§ **WHAT THE TASK ASKS**
Beginning with the line that has "of corresponding refcodes).", please write out the remaining lines of the material exactly, the last one included.
Top of EXTRACTED ENTRIES
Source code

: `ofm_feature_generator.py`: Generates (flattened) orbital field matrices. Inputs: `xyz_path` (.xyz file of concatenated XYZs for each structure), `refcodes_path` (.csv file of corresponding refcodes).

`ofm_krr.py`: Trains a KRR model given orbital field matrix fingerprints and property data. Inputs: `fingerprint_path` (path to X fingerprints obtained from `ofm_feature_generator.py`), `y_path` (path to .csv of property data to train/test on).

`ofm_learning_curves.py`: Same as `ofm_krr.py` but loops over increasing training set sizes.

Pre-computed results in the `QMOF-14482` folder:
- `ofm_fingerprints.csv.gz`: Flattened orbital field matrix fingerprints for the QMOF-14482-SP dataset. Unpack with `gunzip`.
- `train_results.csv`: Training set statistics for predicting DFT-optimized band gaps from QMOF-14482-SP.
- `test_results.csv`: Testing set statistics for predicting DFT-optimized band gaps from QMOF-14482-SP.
Bottom of EXTRACTED ENTRIES
§ **ANSWER TO THE PROBLEM**
: `ofm_feature_generator.py`: Generates (flattened) orbital field matrices. Inputs: `xyz_path` (.xyz file of concatenated XYZs for each structure), `refcodes_path` (.csv file of corresponding refcodes).

`ofm_krr.py`: Trains a KRR model given orbital field matrix fingerprints and property data. Inputs: `fingerprint_path` (path to X fingerprints obtained from `ofm_feature_generator.py`), `y_path` (path to .csv of property data to train/test on).

`ofm_learning_curves.py`: Same as `ofm_krr.py` but loops over increasing training set sizes.

Pre-computed results in the `QMOF-14482` folder:
- `ofm_fingerprints.csv.gz`: Flattened orbital field matrix fingerprints for the QMOF-14482-SP dataset. Unpack with `gunzip`.
- `train_results.csv`: Training set statistics for predicting DFT-optimized band gaps from QMOF-14482-SP.
- `test_results.csv`: Testing set statistics for predicting DFT-optimized band gaps from QMOF-14482-SP.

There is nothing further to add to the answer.